One of the biggest hurdles to a successful software deployment is not the software or hardware, but user acceptance.  User’s resistance to change is real and very powerful.  People cling to the adage that what is known is better than the unknown. 

Fear of learning a new system, added responsibilities, or job loss make many users hesitant to embrace change.  Given that Coconino County’s old ERP system has been in use for over two decades, much effort is being put into place to make a smooth transition. 

In cooperation with BerryDunn, Coconino County is enacting a Change Management program to manage the human aspect of change.  Change management involves including people throughout the entire process.  Buy-in is key. 

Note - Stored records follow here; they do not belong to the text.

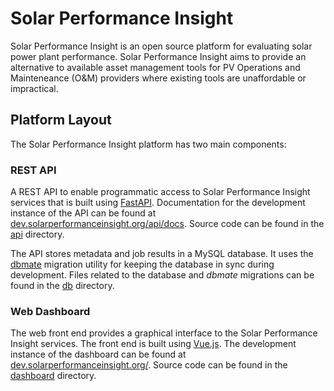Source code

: # Solar Performance Insight

Solar Performance Insight is an open source platform for evaluating solar power
plant performance. Solar Performance Insight aims to provide an alternative
to available asset management tools for PV Operations and Mainteneance (O&M)
providers where existing tools are unaffordable or impractical.

## Platform Layout

The Solar Performance Insight platform has two main components:

### REST API

  A REST API to enable programmatic access to Solar Performance Insight
  services that is built using [FastAPI](https://fastapi.tiangolo.com/).
  Documentation for the development instance of the API can be found at
  [dev.solarperformanceinsight.org/api/docs](https://dev.solarperformanceinsight.org/api/docs).
  Source code can be found in the [api](tree/main/api) directory.

  The API stores metadata and job results in a MySQL database. It uses the [dbmate](https://github.com/amacneil/dbmate)
  migration utility for keeping the database in sync during development.
  Files related to the database and *dbmate* migrations can be found in the
  [db](tree/main/db) directory.

### Web Dashboard

  The web front end provides a graphical interface to the Solar Performance
  Insight services. The front end is built using [Vue.js](https://vuejs.org/). The development
  instance of the dashboard can be found at [dev.solarperformanceinsight.org/](https://dev.solarperformanceinsight.org/).
  Source code can be found in the [dashboard](tree/main/dashboard) directory.

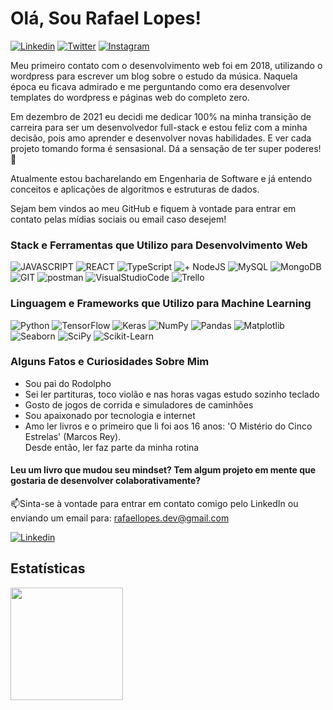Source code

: # Olá, Sou Rafael Lopes!

<a href="https://www.linkedin.com/in/rafael-lopes-desenvolvedor-fullstack/?locale=pt_BR">![Linkedin](https://img.shields.io/badge/LinkedIn-0077B5?style=for-the-badge&logo=linkedin&logoColor=white)</a>
<a href="https://twitter.com/RafaelL77859907">![Twitter](https://img.shields.io/badge/Twitter-1DA1F2?style=for-the-badge&logo=twitter&logoColor=white)</a>
<a href="https://www.instagram.com/rafaellopes.dev/">![Instagram](https://img.shields.io/badge/Instagram-E4405F?style=for-the-badge&logo=instagram&logoColor=white)</a>

Meu primeiro contato com o desenvolvimento web foi em 2018, utilizando o wordpress para escrever um blog sobre o estudo da música. Naquela época eu ficava admirado e me perguntando como era desenvolver templates do wordpress e páginas web do completo zero.

Em dezembro de 2021 eu decidi me dedicar 100% na minha transição de carreira para ser um desenvolvedor full-stack e estou feliz com a minha decisão, pois amo aprender e desenvolver novas habilidades. E ver cada projeto tomando forma é sensasional. Dá a sensação de ter super poderes! :muscle:

Atualmente estou bacharelando em Engenharia de Software e já entendo conceitos e aplicações de algoritmos e estruturas de dados.

Sejam bem vindos ao meu GitHub e fiquem à vontade para entrar em contato pelas mídias sociais ou email caso desejem!

### Stack e Ferramentas que Utilizo para Desenvolvimento Web

![JAVASCRIPT](https://img.shields.io/badge/JavaScript-323330?style=for-the-badge&logo=javascript&logoColor=F7DF1E)
![REACT](https://img.shields.io/badge/React-20232A?style=for-the-badge&logo=react&logoColor=61DAFB)
![TypeScript](https://img.shields.io/badge/TypeScript-007ACC?style=for-the-badge&logo=typescript&logoColor=white)
![+ NodeJS](https://img.shields.io/badge/Node.js-43853D?style=for-the-badge&logo=node.js&logoColor=white)
![MySQL](https://img.shields.io/badge/MySQL-00000F?style=for-the-badge&logo=mysql&logoColor=white)
![MongoDB](https://img.shields.io/badge/MongoDB-4EA94B?style=for-the-badge&logo=mongodb&logoColor=white)
![GIT](https://img.shields.io/badge/GIT-E44C30?style=for-the-badge&logo=git&logoColor=white)
![postman](https://img.shields.io/badge/Postman-FF6C37?style=for-the-badge&logo=Postman&logoColor=white)
![VisualStudioCode](https://img.shields.io/badge/Visual_Studio_Code-0078D4?style=for-the-badge&logo=visual%20studio%20code&logoColor=white)
![Trello](https://img.shields.io/badge/Trello-0052CC?style=for-the-badge&logo=trello&logoColor=white)


### Linguagem e Frameworks que Utilizo para Machine Learning
![Python](https://img.shields.io/badge/Python-3776AB?style=for-the-badge&logo=python&logoColor=white)
![TensorFlow](https://img.shields.io/badge/TensorFlow-FF6F00?style=for-the-badge&logo=tensorflow&logoColor=white)
![Keras](https://img.shields.io/badge/Keras-D00000?style=for-the-badge&logo=keras&logoColor=white)
![NumPy](https://img.shields.io/badge/NumPy-013243?style=for-the-badge&logo=numpy&logoColor=white)
![Pandas](https://img.shields.io/badge/Pandas-150458?style=for-the-badge&logo=pandas&logoColor=white)
![Matplotlib](https://img.shields.io/badge/Matplotlib-007ACC?style=for-the-badge&logo=matplotlib&logoColor=white)
![Seaborn](https://img.shields.io/badge/Seaborn-3776AB?style=for-the-badge&logo=seaborn&logoColor=white)
![SciPy](https://img.shields.io/badge/SciPy-8CAAE6?style=for-the-badge&logo=scipy&logoColor=white)
![Scikit-Learn](https://img.shields.io/badge/Scikit--Learn-F7931E?style=for-the-badge&logo=scikit-learn&logoColor=white)

### Alguns Fatos e Curiosidades Sobre Mim

- Sou pai do Rodolpho
- Sei ler partituras, toco violão e nas horas vagas estudo sozinho teclado
- Gosto de jogos de corrida e simuladores de caminhões
- Sou apaixonado por tecnologia e internet
- Amo ler livros e o primeiro que li foi aos 16 anos: 'O Mistério do Cinco Estrelas' (Marcos Rey). </br>Desde então, ler faz parte da minha rotina 

#### Leu um livro que mudou seu mindset? Tem algum projeto em mente que gostaria de desenvolver colaborativamente?

📫Sinta-se à vontade para entrar em contato comigo pelo LinkedIn ou enviando um email para: rafaellopes.dev@gmail.com

<a href="https://www.linkedin.com/in/rafael-lopes-desenvolvedor-fullstack/?locale=pt_BR">![Linkedin](https://img.shields.io/badge/LinkedIn-0077B5?style=for-the-badge&logo=linkedin&logoColor=white)</a>

## Estatísticas

<div>
<a href="https://github.com/rafix923">
<img align="center" height="180em" src="https://github-readme-stats.vercel.app/api?username=rafix923&show_icons=true&theme=dracula&include_all_commits=true&count_private=true" />
</div>



<!---
rafix923/rafix923 is a ✨ special ✨ repository because its `README.md` (this file) appears on your GitHub profile.
You can click the Preview link to take a look at your changes.
--->
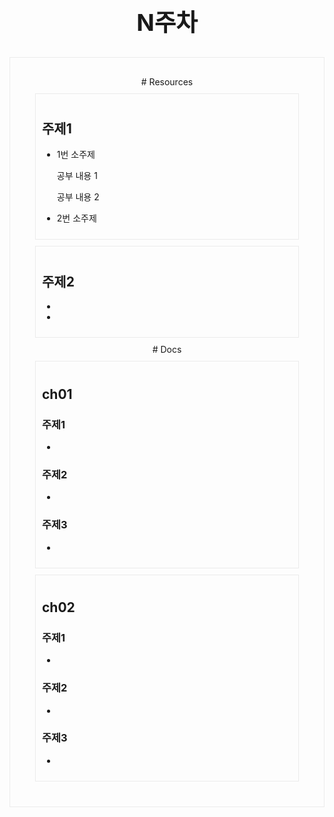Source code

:<div class = title align = center>

## N주차

</div>



<div class = body>

<div align = center>
# Resources
</div>
<div class = chapter>

## 주제1
- 1번 소주제
<ol> <!--들여쓰기-->
공부 내용 1   <!-- 띄어쓰기 2번하면 줄바꿈 -->

공부 내용 2
</ol>

- 2번 소주제

 
</div>

<div class = chapter>

## 주제2
- 
- 
</div>

<div align = center>
# Docs
 </div>

<div class = chapter>

## ch01

### 주제1
-
### 주제2
-
### 주제3
-

</div>

<div class = chapter>

## ch02

### 주제1
-
### 주제2
-
### 주제3
-

</div>
</div>

<style>
    .title{
        font-size :25px;
        margin-bottom:10px;
    }
    .body {
        border: 1px solid #ebebeb;
        padding:30px;
    }
    .chapter{
        border: 1px solid #ebebeb;
        padding: 10px;
        margin: 10px;
    }
</style>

The program is currently in process and consists of the following items.

Engage Stakeholders from the Beginning

Always remember, people may not readily accept processes they didn’t help create.  Much effort was put into finding the user’s needs for the new ERP software before a purchasing decision was made.  Many meetings were held to understand what the current system does and doesn’t do well.  Those meetings uncovered many “shadow systems”, such as Excel spreadsheets, that filled in the gaps with the legacy software.  That feedback formed the basic requirements for the new software.

Appoint an Organization Change Manager

Change management can’t be taken lightly and a point person is required.  The duties for this person include; invite a diverse membership group to assist with change management, identify pockets of resistance to change, create and implement a plan to mitigate this risk, and spearhead project communication with the stakeholders.

Share Decision Making between IT and other Departments

While software implementations can be viewed as an IT project, this focus is too narrow.  IT is a stakeholder, but decisions must also include all departments affected by the change.  Be sure to include all stakeholders in the decision-making process.  If not, those users may resist the change.

Build a Business Case for the Project

One method to encourage others to accept the change is to build a case for why change is necessary.  Identify deficiencies with the current process and highlight how the new one will make everyone’s job easier.  For example, most the “shadow systems” identified early on will be eliminated with the new software.  Building a case for a positive future state goes a long way toward buy-in now.

Garner Support from Executive Leadership

Change must always be supported from the top leadership.  It is important to always keep leadership well informed of all progress and setbacks.  A positive cost benefit analysis goes a long way to garnering support from upper management.

Coconino County is in the midst of their transition to a new ERP system.  It is a multi-year and multi-million-dollar effort, nicknamed “shERPa”.  By embracing Change Management from the outset of the project, the odds of a successful transition are greatly increased.